Requirement
Please count the lines in the data below that mention the word "theta", then give only the total.

[[ Data shown open ]]

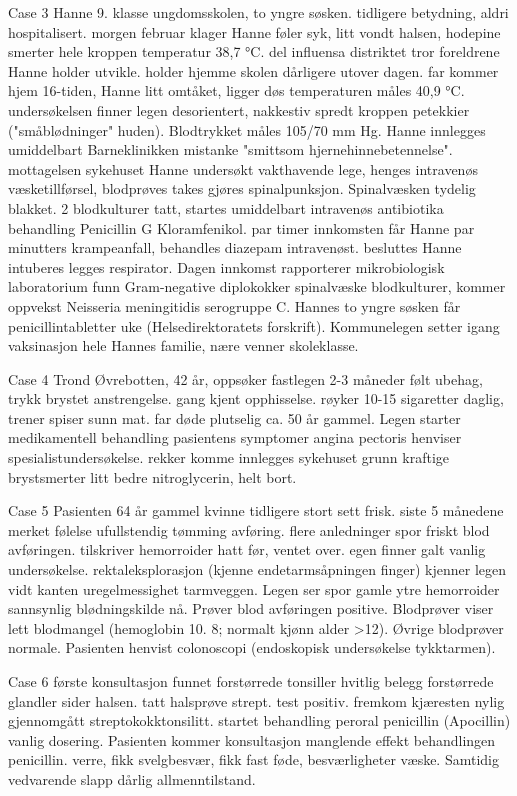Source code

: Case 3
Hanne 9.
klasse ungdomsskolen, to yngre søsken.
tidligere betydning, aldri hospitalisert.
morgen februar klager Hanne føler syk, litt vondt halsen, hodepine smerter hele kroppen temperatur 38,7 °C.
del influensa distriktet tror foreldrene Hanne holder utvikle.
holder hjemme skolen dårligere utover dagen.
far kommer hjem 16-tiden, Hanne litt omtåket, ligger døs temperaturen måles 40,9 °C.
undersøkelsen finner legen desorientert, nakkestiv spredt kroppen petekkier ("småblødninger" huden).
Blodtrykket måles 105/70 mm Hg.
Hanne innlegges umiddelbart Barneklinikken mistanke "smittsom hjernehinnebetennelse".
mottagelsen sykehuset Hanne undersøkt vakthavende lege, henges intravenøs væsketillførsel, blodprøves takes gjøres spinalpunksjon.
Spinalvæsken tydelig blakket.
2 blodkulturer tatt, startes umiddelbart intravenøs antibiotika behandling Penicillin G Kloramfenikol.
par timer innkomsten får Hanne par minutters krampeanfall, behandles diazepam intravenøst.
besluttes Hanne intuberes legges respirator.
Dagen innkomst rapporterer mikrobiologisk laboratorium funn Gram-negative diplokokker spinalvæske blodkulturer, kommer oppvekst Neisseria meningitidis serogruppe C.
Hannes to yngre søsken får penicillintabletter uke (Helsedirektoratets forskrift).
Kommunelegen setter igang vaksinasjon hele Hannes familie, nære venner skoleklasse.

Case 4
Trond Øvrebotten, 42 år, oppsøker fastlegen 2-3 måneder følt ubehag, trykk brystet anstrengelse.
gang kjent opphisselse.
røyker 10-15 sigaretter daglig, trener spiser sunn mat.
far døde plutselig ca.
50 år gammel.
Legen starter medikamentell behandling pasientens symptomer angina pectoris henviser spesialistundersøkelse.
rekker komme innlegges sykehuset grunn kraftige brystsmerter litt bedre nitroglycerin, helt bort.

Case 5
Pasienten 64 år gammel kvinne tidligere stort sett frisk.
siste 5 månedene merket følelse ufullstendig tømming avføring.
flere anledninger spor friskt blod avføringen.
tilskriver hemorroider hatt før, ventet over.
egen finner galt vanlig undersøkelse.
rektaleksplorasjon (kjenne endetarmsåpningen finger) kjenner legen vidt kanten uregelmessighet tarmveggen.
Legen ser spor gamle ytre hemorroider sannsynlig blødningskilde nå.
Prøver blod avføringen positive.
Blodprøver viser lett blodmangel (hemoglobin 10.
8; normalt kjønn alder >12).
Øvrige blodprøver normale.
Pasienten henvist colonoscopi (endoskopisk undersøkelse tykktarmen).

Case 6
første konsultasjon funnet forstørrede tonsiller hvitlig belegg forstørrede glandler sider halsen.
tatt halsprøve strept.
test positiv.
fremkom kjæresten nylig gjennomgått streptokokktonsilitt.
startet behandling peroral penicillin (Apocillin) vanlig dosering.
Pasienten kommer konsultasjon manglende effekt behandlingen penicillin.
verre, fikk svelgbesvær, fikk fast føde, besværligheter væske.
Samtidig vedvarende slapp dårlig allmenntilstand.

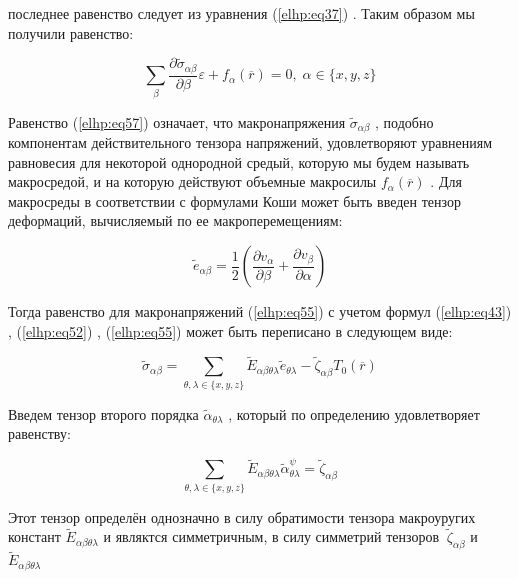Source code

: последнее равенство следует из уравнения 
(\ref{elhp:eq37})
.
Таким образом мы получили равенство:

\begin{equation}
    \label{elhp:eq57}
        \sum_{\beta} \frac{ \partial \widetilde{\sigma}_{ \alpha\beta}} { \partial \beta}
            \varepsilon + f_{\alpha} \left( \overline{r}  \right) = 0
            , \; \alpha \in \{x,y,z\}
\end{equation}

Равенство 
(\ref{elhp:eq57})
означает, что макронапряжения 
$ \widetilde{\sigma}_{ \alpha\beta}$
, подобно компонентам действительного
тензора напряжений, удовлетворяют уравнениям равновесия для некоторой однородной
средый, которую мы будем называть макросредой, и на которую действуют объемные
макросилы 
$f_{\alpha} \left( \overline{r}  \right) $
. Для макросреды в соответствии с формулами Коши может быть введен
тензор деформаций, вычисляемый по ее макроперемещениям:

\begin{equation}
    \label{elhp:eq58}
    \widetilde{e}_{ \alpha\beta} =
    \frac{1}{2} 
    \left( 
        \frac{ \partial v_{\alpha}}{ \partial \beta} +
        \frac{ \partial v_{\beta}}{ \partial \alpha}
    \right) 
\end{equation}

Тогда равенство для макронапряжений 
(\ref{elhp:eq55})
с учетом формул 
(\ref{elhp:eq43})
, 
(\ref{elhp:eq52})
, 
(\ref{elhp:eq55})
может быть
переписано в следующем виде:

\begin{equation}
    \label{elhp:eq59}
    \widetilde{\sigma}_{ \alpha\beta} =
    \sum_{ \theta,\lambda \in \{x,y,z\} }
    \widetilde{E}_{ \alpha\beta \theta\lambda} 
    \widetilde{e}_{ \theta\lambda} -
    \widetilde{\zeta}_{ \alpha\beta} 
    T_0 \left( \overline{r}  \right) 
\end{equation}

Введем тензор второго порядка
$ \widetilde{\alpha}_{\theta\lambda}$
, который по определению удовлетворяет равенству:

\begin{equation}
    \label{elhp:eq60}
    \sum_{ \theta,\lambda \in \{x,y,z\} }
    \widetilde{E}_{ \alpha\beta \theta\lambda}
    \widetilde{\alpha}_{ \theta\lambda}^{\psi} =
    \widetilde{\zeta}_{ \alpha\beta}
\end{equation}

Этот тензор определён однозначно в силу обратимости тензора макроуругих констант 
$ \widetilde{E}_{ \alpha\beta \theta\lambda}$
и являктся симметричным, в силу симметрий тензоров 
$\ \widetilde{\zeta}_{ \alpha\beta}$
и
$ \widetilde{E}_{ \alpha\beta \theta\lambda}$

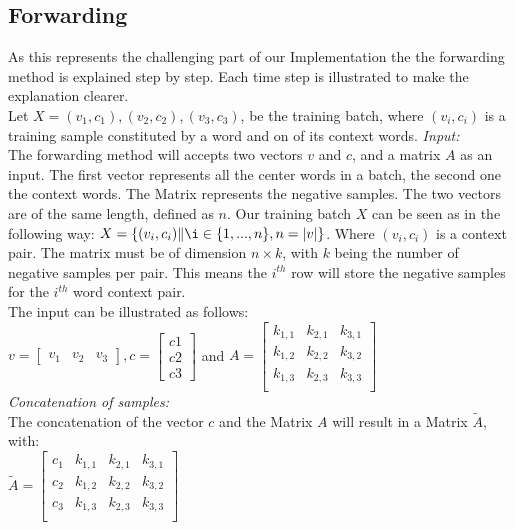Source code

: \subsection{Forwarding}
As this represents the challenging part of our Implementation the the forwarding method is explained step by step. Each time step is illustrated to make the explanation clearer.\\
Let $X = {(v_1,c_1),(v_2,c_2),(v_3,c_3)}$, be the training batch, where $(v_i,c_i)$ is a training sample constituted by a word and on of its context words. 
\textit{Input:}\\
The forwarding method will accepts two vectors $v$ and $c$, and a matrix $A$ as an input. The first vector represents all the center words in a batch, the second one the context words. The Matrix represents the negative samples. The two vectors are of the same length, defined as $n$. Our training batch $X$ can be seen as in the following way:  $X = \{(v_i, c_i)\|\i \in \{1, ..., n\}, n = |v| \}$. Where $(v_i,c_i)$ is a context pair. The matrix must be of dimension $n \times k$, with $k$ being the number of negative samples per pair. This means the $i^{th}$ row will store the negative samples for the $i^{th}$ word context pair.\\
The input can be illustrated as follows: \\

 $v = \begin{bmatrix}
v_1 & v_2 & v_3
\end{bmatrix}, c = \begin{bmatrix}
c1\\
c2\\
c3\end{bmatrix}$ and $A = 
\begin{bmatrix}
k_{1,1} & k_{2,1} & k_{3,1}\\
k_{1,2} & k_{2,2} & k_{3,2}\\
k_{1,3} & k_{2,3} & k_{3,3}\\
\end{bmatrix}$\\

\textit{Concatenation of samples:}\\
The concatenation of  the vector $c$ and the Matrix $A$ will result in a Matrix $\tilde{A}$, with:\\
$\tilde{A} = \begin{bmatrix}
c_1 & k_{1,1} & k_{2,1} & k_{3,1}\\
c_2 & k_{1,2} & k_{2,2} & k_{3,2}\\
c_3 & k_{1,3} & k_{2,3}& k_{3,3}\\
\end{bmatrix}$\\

[[ Data shown closed ]]

Output for this exercise
9